W wielu miejscach Aglomeracji Wałbrzyskiej i powiatu kamiennogórskiego pojawiły się już pierwsze krzewy barszczu Sosnowskiego. Ta efektowna roślina, przypominająca parasol, przyciąga uwagę swoimi wyglądem, ale należy być ostrożnym, bo jest trująca i wywołuje poważne oparzenia.
Najwięcej krzewów barszczu Sosnowskiego rok w rok pojawia się na pograniczu gmin: Wałbrzych, Jedlina-Zdrój i Walim. Jadąc drogą z wałbrzyskiej dzielnicy Rusinowa w kierunku Olszyńca, parzący barszcz rośnie w licznych skupiskach nie tylko na okolicznych polach, ale także w pobliżu jezdni. Występuje także w innych miejscach Dolnego Śląska i choć od wielu lat jest konsekwentnie tępiony, to z każdym rokiem pojawiają się nowe pędy.
Barszcz Sosnowskiego został do nas sprowadzony jako roślina uprawna: użytkowana jako pasza do karmienia bydła.

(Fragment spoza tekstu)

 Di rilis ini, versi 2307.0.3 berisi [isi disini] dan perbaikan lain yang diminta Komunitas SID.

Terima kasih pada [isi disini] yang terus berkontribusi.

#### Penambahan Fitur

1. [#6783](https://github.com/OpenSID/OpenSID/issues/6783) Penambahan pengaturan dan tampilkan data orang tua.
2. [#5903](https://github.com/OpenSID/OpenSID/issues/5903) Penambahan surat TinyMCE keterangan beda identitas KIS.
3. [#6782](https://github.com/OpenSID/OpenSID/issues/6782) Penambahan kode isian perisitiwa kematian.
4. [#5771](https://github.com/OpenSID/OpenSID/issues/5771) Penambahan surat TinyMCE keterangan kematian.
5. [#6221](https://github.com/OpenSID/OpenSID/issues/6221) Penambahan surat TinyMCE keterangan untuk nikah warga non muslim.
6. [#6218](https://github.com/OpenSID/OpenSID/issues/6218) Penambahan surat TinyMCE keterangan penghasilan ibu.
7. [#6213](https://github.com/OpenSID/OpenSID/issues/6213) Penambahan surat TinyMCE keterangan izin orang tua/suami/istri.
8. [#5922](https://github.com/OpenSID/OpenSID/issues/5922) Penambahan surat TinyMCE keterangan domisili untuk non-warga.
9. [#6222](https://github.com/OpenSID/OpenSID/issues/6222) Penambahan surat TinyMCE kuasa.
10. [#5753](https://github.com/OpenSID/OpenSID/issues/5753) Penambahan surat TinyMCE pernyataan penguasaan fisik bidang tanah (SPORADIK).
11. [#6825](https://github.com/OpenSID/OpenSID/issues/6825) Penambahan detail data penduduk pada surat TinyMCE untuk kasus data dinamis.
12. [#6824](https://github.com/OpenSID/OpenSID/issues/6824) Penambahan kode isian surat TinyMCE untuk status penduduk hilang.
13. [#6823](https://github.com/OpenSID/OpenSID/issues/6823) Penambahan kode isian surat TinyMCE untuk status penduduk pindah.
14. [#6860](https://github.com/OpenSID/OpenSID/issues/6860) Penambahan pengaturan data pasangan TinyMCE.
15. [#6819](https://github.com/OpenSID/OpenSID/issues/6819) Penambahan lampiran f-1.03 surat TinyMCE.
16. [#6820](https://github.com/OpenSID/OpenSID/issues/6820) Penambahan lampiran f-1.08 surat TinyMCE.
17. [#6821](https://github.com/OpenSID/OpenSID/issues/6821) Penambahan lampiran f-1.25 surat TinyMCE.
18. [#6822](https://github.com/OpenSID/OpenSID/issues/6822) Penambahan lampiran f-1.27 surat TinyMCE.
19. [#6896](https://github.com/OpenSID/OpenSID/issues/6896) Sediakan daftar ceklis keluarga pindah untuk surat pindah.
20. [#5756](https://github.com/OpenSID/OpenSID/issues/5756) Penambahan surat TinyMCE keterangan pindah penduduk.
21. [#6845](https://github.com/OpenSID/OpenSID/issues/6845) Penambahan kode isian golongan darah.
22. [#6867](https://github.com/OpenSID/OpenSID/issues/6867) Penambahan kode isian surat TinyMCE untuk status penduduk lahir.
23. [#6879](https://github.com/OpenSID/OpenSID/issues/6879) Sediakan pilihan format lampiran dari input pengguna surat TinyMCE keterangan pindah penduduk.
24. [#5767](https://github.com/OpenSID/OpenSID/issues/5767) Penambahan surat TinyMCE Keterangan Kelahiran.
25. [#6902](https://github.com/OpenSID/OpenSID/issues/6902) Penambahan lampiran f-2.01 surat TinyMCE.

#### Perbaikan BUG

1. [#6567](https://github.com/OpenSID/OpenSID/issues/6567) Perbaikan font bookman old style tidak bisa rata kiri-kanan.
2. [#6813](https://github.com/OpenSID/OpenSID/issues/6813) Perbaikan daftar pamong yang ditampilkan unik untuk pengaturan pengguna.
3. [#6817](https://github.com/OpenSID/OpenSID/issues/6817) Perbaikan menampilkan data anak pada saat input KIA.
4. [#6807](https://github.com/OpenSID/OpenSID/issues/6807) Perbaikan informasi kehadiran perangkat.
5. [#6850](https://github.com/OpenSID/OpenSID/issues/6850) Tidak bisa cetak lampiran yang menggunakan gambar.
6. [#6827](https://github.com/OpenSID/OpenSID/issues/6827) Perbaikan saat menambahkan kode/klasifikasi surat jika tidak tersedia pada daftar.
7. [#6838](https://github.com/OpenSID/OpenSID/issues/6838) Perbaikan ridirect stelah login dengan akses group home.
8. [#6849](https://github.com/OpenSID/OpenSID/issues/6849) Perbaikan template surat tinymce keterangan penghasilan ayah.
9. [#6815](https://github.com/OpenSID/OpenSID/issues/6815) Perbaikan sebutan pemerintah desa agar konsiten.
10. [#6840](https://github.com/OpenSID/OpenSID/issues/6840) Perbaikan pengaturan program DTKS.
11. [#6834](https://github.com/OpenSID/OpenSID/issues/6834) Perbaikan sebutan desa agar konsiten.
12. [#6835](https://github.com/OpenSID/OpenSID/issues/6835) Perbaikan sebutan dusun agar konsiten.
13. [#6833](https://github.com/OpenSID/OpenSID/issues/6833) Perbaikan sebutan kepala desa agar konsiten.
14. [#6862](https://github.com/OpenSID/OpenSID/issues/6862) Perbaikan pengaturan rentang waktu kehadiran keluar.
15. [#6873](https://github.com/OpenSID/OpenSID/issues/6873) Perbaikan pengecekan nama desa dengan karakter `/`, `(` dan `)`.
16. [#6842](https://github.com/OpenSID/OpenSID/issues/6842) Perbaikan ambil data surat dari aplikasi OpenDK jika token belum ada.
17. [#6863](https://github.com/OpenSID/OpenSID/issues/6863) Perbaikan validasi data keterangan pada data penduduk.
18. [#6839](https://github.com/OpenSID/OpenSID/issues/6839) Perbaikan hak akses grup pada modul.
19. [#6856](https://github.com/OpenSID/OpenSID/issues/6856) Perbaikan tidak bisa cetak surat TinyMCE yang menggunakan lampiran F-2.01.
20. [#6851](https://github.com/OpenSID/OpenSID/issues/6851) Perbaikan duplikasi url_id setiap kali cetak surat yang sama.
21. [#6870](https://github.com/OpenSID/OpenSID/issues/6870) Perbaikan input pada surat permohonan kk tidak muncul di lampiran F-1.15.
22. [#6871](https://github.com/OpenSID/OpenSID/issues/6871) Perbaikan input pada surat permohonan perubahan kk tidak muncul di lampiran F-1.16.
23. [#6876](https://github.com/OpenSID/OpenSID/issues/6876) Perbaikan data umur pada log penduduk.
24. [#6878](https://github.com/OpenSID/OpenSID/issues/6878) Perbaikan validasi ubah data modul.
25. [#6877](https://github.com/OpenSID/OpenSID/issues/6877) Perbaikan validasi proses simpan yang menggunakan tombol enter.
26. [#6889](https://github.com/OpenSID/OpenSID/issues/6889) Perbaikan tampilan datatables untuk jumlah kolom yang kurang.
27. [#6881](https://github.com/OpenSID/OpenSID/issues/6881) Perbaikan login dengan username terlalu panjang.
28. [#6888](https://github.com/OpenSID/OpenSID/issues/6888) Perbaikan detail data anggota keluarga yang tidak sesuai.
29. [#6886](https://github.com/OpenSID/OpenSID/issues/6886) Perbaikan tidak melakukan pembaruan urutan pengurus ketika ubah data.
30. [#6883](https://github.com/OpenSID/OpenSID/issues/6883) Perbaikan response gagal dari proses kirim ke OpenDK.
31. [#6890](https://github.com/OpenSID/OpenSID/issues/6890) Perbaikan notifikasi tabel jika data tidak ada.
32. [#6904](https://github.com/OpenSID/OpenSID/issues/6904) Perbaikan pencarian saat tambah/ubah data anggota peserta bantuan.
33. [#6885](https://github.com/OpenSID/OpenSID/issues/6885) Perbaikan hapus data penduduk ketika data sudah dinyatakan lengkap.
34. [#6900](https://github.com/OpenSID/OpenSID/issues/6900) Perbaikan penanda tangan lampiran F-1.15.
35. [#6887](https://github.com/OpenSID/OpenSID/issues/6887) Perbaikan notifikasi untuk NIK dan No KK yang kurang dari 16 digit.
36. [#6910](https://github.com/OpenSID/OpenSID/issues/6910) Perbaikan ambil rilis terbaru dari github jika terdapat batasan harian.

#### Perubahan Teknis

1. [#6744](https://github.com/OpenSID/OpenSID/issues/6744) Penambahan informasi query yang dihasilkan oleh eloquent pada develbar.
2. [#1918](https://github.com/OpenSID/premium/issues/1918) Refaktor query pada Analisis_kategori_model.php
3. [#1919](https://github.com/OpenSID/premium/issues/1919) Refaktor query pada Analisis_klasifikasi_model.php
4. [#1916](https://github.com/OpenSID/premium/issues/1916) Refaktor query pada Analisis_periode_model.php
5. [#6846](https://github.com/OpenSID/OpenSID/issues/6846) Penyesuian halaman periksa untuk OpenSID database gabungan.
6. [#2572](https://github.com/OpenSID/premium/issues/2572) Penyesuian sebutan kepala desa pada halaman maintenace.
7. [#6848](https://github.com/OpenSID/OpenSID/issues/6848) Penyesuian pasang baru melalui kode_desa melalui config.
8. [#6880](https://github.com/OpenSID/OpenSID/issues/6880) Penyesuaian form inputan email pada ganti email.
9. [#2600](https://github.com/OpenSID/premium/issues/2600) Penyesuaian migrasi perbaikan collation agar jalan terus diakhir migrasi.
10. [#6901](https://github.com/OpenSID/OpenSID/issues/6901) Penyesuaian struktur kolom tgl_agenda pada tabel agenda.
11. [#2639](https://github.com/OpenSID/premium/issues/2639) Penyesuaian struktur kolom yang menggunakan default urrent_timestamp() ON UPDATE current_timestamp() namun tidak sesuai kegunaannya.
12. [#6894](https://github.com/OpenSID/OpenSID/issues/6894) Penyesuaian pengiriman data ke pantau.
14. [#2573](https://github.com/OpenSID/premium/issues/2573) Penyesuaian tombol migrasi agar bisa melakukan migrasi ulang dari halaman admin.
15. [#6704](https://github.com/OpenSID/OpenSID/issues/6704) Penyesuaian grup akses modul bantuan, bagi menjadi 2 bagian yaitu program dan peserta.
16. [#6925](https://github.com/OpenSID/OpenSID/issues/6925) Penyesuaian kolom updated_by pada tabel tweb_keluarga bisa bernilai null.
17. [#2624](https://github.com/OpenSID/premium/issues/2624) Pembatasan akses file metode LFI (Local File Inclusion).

Do Polski trafił w latach 50 XX wieku, jako dar radzieckich uczonych z Wszechzwiązkowego Instytutu Uprawy Roślin w Leningradzie. W latach 70 zaczęto go uprawiać jako roślinę paszową na skalę przemysłową w Małopolsce. Jego uprawa szybko wymknęła się spod kontroli i rozprzestrzenił się samorzutnie w niektórych regionach Polski. Według Instytutu Ochrony Przyrody w Krakowie, był uprawiany w ogrodach botanicznych (m.in. w 1958 r. w Ogrodzie Roślin Leczniczych Akademii Medycznej we Wrocławiu) i rozprzestrzenił się samorzutnie. Po raz pierwszy odnotowano jego występowanie we florze Polski w Pradolinie Wrocławskiej w drugiej połowie XX w. Barszcz Sosnowskiego wywiera niekorzystny wpływ na gatunki rodzime. Z tego względu nie powinien być uprawiany na obszarach chronionych, a istniejące tam jego stanowiska powinny być niszczone mechanicznie (wykopywanie lub koszenie przed okresem kwitnienia) i chemicznie.

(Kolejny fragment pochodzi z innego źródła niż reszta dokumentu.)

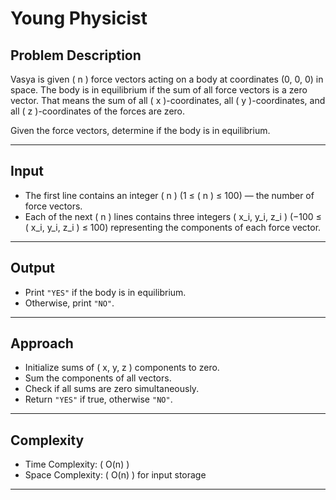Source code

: # Young Physicist


## Problem Description

Vasya is given \( n \) force vectors acting on a body at coordinates (0, 0, 0) in space. The body is in equilibrium if the sum of all force vectors is a zero vector. That means the sum of all \( x \)-coordinates, all \( y \)-coordinates, and all \( z \)-coordinates of the forces are zero.

Given the force vectors, determine if the body is in equilibrium.

---

## Input

- The first line contains an integer \( n \) (1 ≤ \( n \) ≤ 100) — the number of force vectors.
- Each of the next \( n \) lines contains three integers \( x_i, y_i, z_i \) (−100 ≤ \( x_i, y_i, z_i \) ≤ 100) representing the components of each force vector.

---

## Output

- Print `"YES"` if the body is in equilibrium.
- Otherwise, print `"NO"`.

---

## Approach

- Initialize sums of \( x, y, z \) components to zero.
- Sum the components of all vectors.
- Check if all sums are zero simultaneously.
- Return `"YES"` if true, otherwise `"NO"`.

---

## Complexity

- Time Complexity: \( O(n) \)  
- Space Complexity: \( O(n) \) for input storage

---
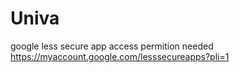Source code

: # Univa
google less secure app access permition needed 
https://myaccount.google.com/lesssecureapps?pli=1
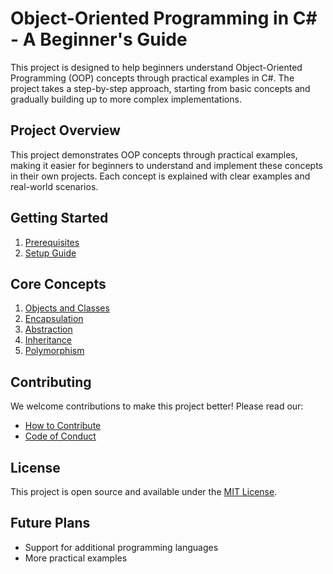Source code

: # Object-Oriented Programming in C# - A Beginner's Guide

This project is designed to help beginners understand Object-Oriented Programming (OOP) concepts through practical examples in C#. The project takes a step-by-step approach, starting from basic concepts and gradually building up to more complex implementations.

## Project Overview

This project demonstrates OOP concepts through practical examples, making it easier for beginners to understand and implement these concepts in their own projects. Each concept is explained with clear examples and real-world scenarios.

## Getting Started

1. [Prerequisites](getting-started/project-structure.md)
2. [Setup Guide](getting-started/setup.md)

## Core Concepts

1. [Objects and Classes](concepts/objects-and-classes.md)
2. [Encapsulation](concepts/encapsulation.md)
3. [Abstraction](concepts/abstraction.md)
4. [Inheritance](concepts/inheritance.md)
5. [Polymorphism](concepts/polymorphism.md)

## Contributing

We welcome contributions to make this project better! Please read our:
- [How to Contribute](contributing/how-to-contribute.md)
- [Code of Conduct](contributing/code-of-conduct.md)

## License

This project is open source and available under the [MIT License](../../LICENSE).

## Future Plans

- Support for additional programming languages
- More practical examples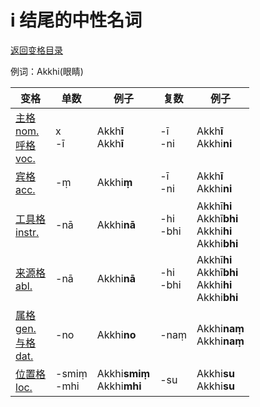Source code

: # i 结尾的中性名词

[返回变格目录](declension.md)

例词：Akkhi\(眼睛\)


| 变格 | 单数 | 例子 |复数 | 例子 |
| ---| -----| ------|----| ----|
| [主格<br>nom.](nom.md)<br> [呼格<br>voc.](voc.md) |    x<br>-ī | Akkh**ī**<br>Akkh**ī**   | -ī<br>-ni | Akkh**ī**<br>Akkhi**ni** |
| [宾格<br>acc.](acc.md) | -ṃ | Akkhi**ṃ** | -ī<br>-ni | Akkh**ī**<br>Akkhi**ni** |
| [工具格<br>instr.](instr.md) |-nā|Akkhi**nā**|-hi<br>-bhi| Akkhī**hi**<br>Akkhī**bhi**<br>Akkhi**hi**<br>Akkhi**bhi** |
| [来源格<br>abl.](abl.md) |-nā|Akkhi**nā**|-hi<br>-bhi| Akkhī**hi**<br>Akkhī**bhi**<br> Akkhi**hi**<br>Akkhi**bhi** |
| [属格<br>gen.](gen.md)<br>[与格<br>dat.](dat.md) |-no| Akkhi**no** | -naṃ | Akkhi**naṃ**<br>Akkhi**naṃ** |
| [位置格<br>loc.](loc.md) |-smiṃ<br>-mhi| Akkhi**smiṃ**<br>Akkhi**mhi** |  -su | Akkhi**su**<br>Akkhi**su** |

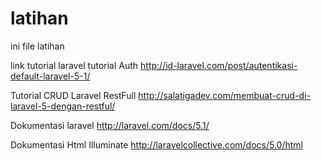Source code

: # latihan
ini file latihan

link tutorial laravel
tutorial Auth
http://id-laravel.com/post/autentikasi-default-laravel-5-1/

Tutorial CRUD Laravel RestFull
http://salatigadev.com/membuat-crud-di-laravel-5-dengan-restful/

Dokumentasi laravel
http://laravel.com/docs/5.1/

Dokumentasi Html Illuminate
http://laravelcollective.com/docs/5.0/html
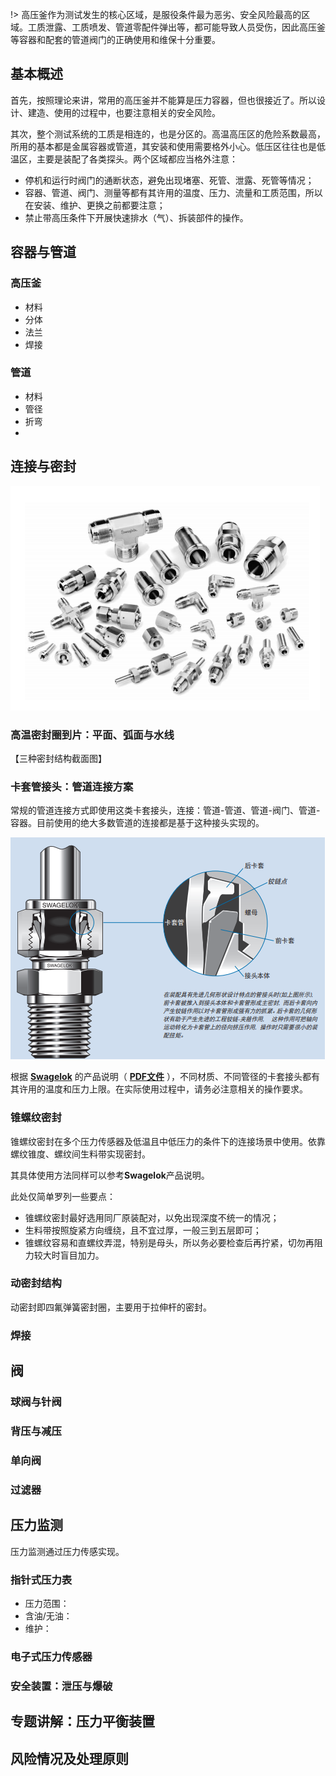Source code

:!> 高压釜作为测试发生的核心区域，是服役条件最为恶劣、安全风险最高的区域。工质泄露、工质喷发、管道零配件弹出等，都可能导致人员受伤，因此高压釜等容器和配套的管道阀门的正确使用和维保十分重要。

## 基本概述
首先，按照理论来讲，常用的高压釜并不能算是压力容器，但也很接近了。所以设计、建造、使用的过程中，也要注意相关的安全风险。

其次，整个测试系统的工质是相连的，也是分区的。高温高压区的危险系数最高，所用的基本都是金属容器或管道，其安装和使用需要格外小心。低压区往往也是低温区，主要是装配了各类探头。两个区域都应当格外注意：
- 停机和运行时阀门的通断状态，避免出现堵塞、死管、泄露、死管等情况；
- 容器、管道、阀门、测量等都有其许用的温度、压力、流量和工质范围，所以在安装、维护、更换之前都要注意；
- 禁止带高压条件下开展快速排水（气）、拆装部件的操作。

## 容器与管道
### 高压釜
- 材料
- 分体
- 法兰
- 焊接

### 管道
- 材料
- 管径
- 折弯
-

## 连接与密封
![Swagelok产品](图203世伟洛克产品.png)
### 高温密封圈到片：平面、弧面与水线
【三种密封结构截面图】

### 卡套管接头：管道连接方案
常规的管道连接方式即使用这类卡套接头，连接：管道-管道、管道-阀门、管道-容器。目前使用的绝大多数管道的连接都是基于这种接头实现的。

![卡套结构](图203卡套.png)

根据 **[Swagelok](https://products.swagelok.com.cn/)** 的产品说明（ **[PDF文件](附203Swagelok.pdf)** ），不同材质、不同管径的卡套接头都有其许用的温度和压力上限。在实际使用过程中，请务必注意相关的操作要求。

### 锥螺纹密封
锥螺纹密封在多个压力传感器及低温且中低压力的条件下的连接场景中使用。依靠螺纹锥度、螺纹间生料带实现密封。

其具体使用方法同样可以参考**Swagelok**产品说明。

此处仅简单罗列一些要点：
- 锥螺纹密封最好选用同厂原装配对，以免出现深度不统一的情况；
- 生料带按照旋紧方向缠绕，且不宜过厚，一般三到五层即可；
- 锥螺纹容易和直螺纹弄混，特别是母头，所以务必要检查后再拧紧，切勿再阻力较大时盲目加力。


### 动密封结构
动密封即四氟弹簧密封圈，主要用于拉伸杆的密封。


### 焊接

## 阀
### 球阀与针阀

### 背压与减压

### 单向阀

### 过滤器

## 压力监测
压力监测通过压力传感实现。
### 指针式压力表
- 压力范围：
- 含油/无油：
- 维护：

### 电子式压力传感器

### 安全装置：泄压与爆破

## 专题讲解：压力平衡装置


## 风险情况及处理原则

Roślina ta należy do selerowatych i do Polski trafiła z Kaukazu. Jej wysokość wynosi od 1 do nawet 4 metrów. Liście ma pierzastodzielne, składające się z dość szerokich i przeważnie tępo zakończonych odcinków. Dolne liście są trójkątne, z podzieloną blaszką. Po roztarciu wydzielają zapach kumaryny. Jego kwiaty są zebrane w gęsty i bardzo duży baldach. Kielich jest pięcioząbkowy, a korona ma 5 białych płatków i jeden słupek.

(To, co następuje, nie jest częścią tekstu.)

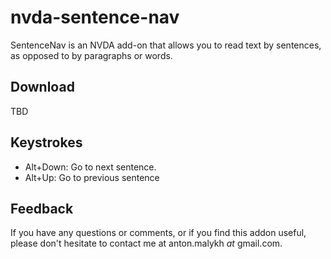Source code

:# nvda-sentence-nav
SentenceNav is an NVDA add-on that allows you to read text by sentences, as opposed to by paragraphs or words.
## Download
TBD
## Keystrokes
* Alt+Down: Go to next sentence.
* Alt+Up: Go to previous sentence
## Feedback
If you have any questions or comments, or if you find this addon useful, please don't hesitate to contact me at anton.malykh *at* gmail.com.
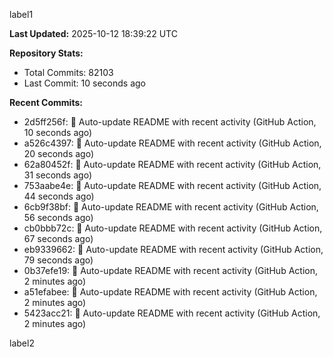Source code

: 
label1 
<!-- ACTIVITY_START -->
**Last Updated:** 2025-10-12 18:39:22 UTC

**Repository Stats:**
- Total Commits: 82103
- Last Commit: 10 seconds ago

**Recent Commits:**
- 2d5ff256f: 🤖 Auto-update README with recent activity (GitHub Action, 10 seconds ago)
- a526c4397: 🤖 Auto-update README with recent activity (GitHub Action, 20 seconds ago)
- 62a80452f: 🤖 Auto-update README with recent activity (GitHub Action, 31 seconds ago)
- 753aabe4e: 🤖 Auto-update README with recent activity (GitHub Action, 44 seconds ago)
- 6cb9f38bf: 🤖 Auto-update README with recent activity (GitHub Action, 56 seconds ago)
- cb0bbb72c: 🤖 Auto-update README with recent activity (GitHub Action, 67 seconds ago)
- eb9339662: 🤖 Auto-update README with recent activity (GitHub Action, 79 seconds ago)
- 0b37efe19: 🤖 Auto-update README with recent activity (GitHub Action, 2 minutes ago)
- a51efabee: 🤖 Auto-update README with recent activity (GitHub Action, 2 minutes ago)
- 5423acc21: 🤖 Auto-update README with recent activity (GitHub Action, 2 minutes ago)
<!-- ACTIVITY_END -->

label2
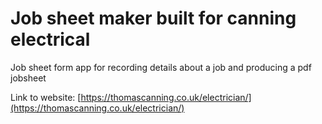 # Job sheet maker built for canning electrical

Job sheet form app for recording details about a job and producing a pdf jobsheet

Link to website: [https://thomascanning.co.uk/electrician/](https://thomascanning.co.uk/electrician/)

W mediach społecznościowych coraz częściej publikowane są zdjęcia osób stojących przy wielkich okazach barszczu Sosnowskiego, w tym dzieci. Tymczasem najlepiej unikać kontaktu z tą rośliną, bo ma ona działanie toksyczne i alergizujące. Włoski na łodygach i liściach wydzielają parzącą substancję, która zawiera furokumaryny. Te szkodliwe właściwości ujawniają się w wysokich temperaturach i przy dużej wilgotności powietrza. U zwierząt powoduje podrażnienie przewodu pokarmowego, biegunkę, nudności i krwotoki wewnętrzne. U ludzi – zapalenie skóry (fotodermatozę), powstawanie pęcherzy, zapalenie spojówek. Uczulenie skóry podobne jest do oparzenia, w wyniku którego powstają trudno gojące się rany.